TextMamba: Scene Text Detector with Mamba
This work improves scene text detection for applications like document analysis and image understanding, but it is incremental as it builds on existing Mamba and Transformer approaches.
The paper tackles the problem of scene text detection by addressing limitations in Transformer-based methods, such as forgetting important information or focusing on irrelevant representations when modeling long-range dependencies, and proposes a novel detector based on Mamba that integrates a selection mechanism with attention layers, achieving state-of-the-art or competitive performance with F-measures of 89.7%, 89.2%, and 78.5% on CTW1500, TotalText, and ICDAR19ArT benchmarks.

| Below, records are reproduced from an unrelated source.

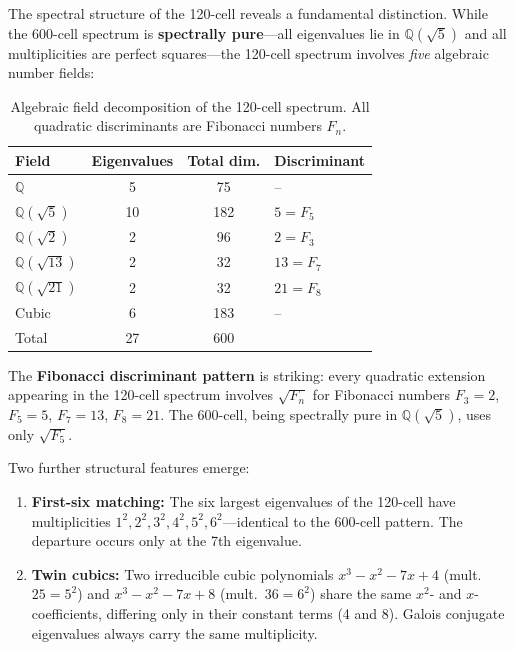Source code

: \documentclass[12pt,a4paper]{article}
\begin{document}
The spectral structure of the 120-cell reveals a fundamental distinction. While the 600-cell spectrum is \textbf{spectrally pure}---all eigenvalues lie in $\mathbb{Q}(\sqrt{5})$ and all multiplicities are perfect squares---the 120-cell spectrum involves \emph{five} algebraic number fields:

\begin{table}[H]
\centering
\begin{tabular}{lccl}
\toprule
\textbf{Field} & \textbf{Eigenvalues} & \textbf{Total dim.} & \textbf{Discriminant} \\
\midrule
$\mathbb{Q}$ & 5 & 75 & -- \\
$\mathbb{Q}(\sqrt{5})$ & 10 & 182 & $5 = F_5$ \\
$\mathbb{Q}(\sqrt{2})$ & 2 & 96 & $2 = F_3$ \\
$\mathbb{Q}(\sqrt{13})$ & 2 & 32 & $13 = F_7$ \\
$\mathbb{Q}(\sqrt{21})$ & 2 & 32 & $21 = F_8$ \\
Cubic & 6 & 183 & -- \\
\midrule
Total & 27 & 600 & \\
\bottomrule
\end{tabular}
\caption{Algebraic field decomposition of the 120-cell spectrum. All quadratic discriminants are Fibonacci numbers $F_n$.}
\label{tab:120cell_spectrum}
\end{table}

The \textbf{Fibonacci discriminant pattern} is striking: every quadratic extension appearing in the 120-cell spectrum involves $\sqrt{F_n}$ for Fibonacci numbers $F_3 = 2$, $F_5 = 5$, $F_7 = 13$, $F_8 = 21$. The 600-cell, being spectrally pure in $\mathbb{Q}(\sqrt{5})$, uses only $\sqrt{F_5}$.

Two further structural features emerge:
\begin{enumerate}
\item \textbf{First-six matching:} The six largest eigenvalues of the 120-cell have multiplicities $1^2, 2^2, 3^2, 4^2, 5^2, 6^2$---identical to the 600-cell pattern. The departure occurs only at the 7th eigenvalue.
\item \textbf{Twin cubics:} Two irreducible cubic polynomials $x^3 - x^2 - 7x + 4$ (mult.~$25 = 5^2$) and $x^3 - x^2 - 7x + 8$ (mult.~$36 = 6^2$) share the same $x^2$- and $x$-coefficients, differing only in their constant terms (4 and 8). Galois conjugate eigenvalues always carry the same multiplicity.
\end{enumerate}
\end{document}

In scene text detection, Transformer-based methods have addressed the global feature extraction limitations inherent in traditional convolution neural network-based methods. However, most directly rely on native Transformer attention layers as encoders without evaluating their cross-domain limitations and inherent shortcomings: forgetting important information or focusing on irrelevant representations when modeling long-range dependencies for text detection. The recently proposed state space model Mamba has demonstrated better long-range dependencies modeling through a linear complexity selection mechanism. Therefore, we propose a novel scene text detector based on Mamba that integrates the selection mechanism with attention layers, enhancing the encoder's ability to extract relevant information from long sequences. We adopt the Top\_k algorithm to explicitly select key information and reduce the interference of irrelevant information in Mamba modeling. Additionally, we design a dual-scale feed-forward network and an embedding pyramid enhancement module to facilitate high-dimensional hidden state interactions and multi-scale feature fusion. Our method achieves state-of-the-art or competitive performance on various benchmarks, with F-measures of 89.7\%, 89.2\%, and 78.5\% on CTW1500, TotalText, and ICDAR19ArT, respectively. Codes will be available.